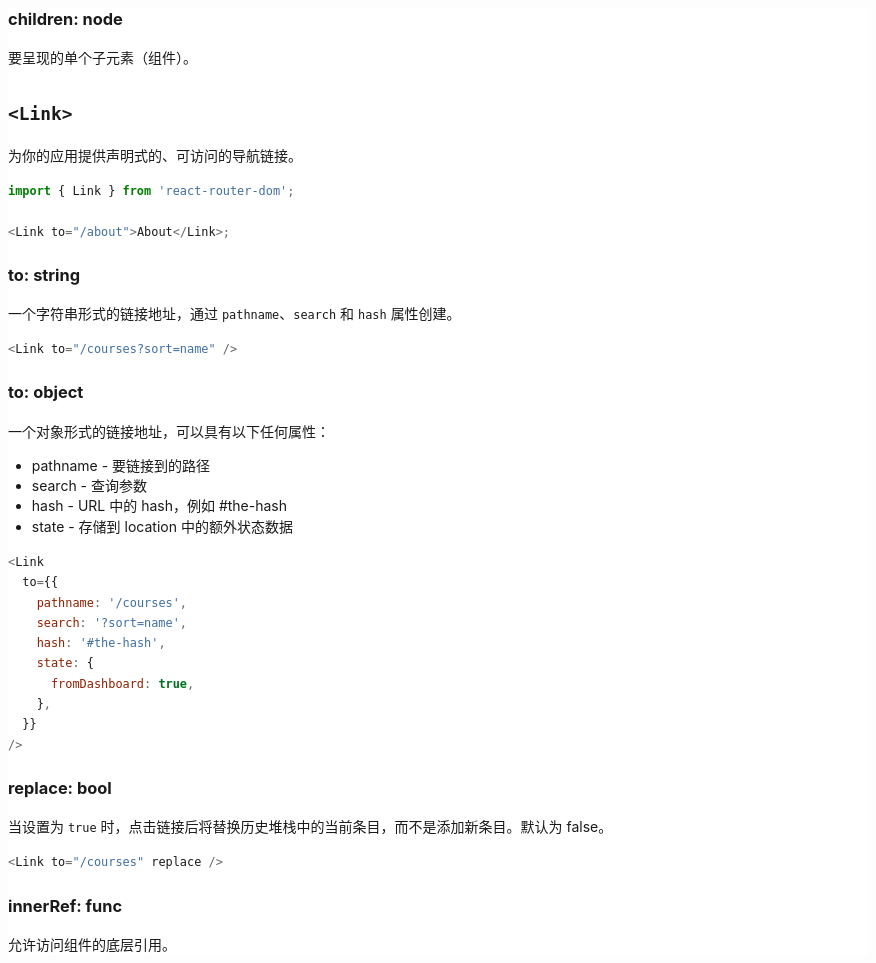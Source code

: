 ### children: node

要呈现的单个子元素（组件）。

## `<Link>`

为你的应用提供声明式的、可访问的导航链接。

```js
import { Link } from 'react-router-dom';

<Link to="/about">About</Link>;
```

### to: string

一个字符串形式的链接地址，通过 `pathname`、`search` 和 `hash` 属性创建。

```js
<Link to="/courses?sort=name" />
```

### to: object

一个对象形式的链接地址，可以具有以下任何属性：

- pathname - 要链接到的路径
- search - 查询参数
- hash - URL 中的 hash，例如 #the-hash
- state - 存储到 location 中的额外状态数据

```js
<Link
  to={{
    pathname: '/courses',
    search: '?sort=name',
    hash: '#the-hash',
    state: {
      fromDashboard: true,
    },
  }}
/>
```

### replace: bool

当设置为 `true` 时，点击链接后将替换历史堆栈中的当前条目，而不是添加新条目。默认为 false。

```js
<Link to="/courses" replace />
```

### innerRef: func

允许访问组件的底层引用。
----------
What the task asks >> All lines carrying the word "Link" must be copied from the data above.

Response to the exercise >>
## `<Link>`
import { Link } from 'react-router-dom';
<Link to="/about">About</Link>;
<Link to="/courses?sort=name" />
<Link
<Link to="/courses" replace />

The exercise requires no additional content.